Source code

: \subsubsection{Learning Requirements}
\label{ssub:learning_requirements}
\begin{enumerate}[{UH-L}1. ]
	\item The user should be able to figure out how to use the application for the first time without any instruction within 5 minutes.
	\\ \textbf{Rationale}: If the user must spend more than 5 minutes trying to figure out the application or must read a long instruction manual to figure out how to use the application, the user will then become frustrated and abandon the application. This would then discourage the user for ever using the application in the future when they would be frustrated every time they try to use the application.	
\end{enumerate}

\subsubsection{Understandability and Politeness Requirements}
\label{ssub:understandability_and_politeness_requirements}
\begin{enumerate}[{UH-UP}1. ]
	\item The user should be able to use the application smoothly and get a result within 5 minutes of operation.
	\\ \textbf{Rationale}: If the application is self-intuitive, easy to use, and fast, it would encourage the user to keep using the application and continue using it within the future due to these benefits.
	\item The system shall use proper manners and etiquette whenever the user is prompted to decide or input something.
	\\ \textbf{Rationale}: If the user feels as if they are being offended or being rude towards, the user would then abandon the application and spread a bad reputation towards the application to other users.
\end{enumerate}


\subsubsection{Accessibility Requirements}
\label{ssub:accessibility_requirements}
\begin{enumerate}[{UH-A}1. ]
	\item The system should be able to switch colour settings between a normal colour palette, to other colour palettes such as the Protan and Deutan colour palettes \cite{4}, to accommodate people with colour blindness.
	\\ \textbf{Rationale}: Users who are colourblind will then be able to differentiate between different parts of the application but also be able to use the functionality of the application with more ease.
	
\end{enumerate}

***

Assignment. For each line in the data that contains the string "more", give a copy of that line.

Solution.
	\\ \textbf{Rationale}: If the user must spend more than 5 minutes trying to figure out the application or must read a long instruction manual to figure out how to use the application, the user will then become frustrated and abandon the application. This would then discourage the user for ever using the application in the future when they would be frustrated every time they try to use the application.	
	\\ \textbf{Rationale}: Users who are colourblind will then be able to differentiate between different parts of the application but also be able to use the functionality of the application with more ease.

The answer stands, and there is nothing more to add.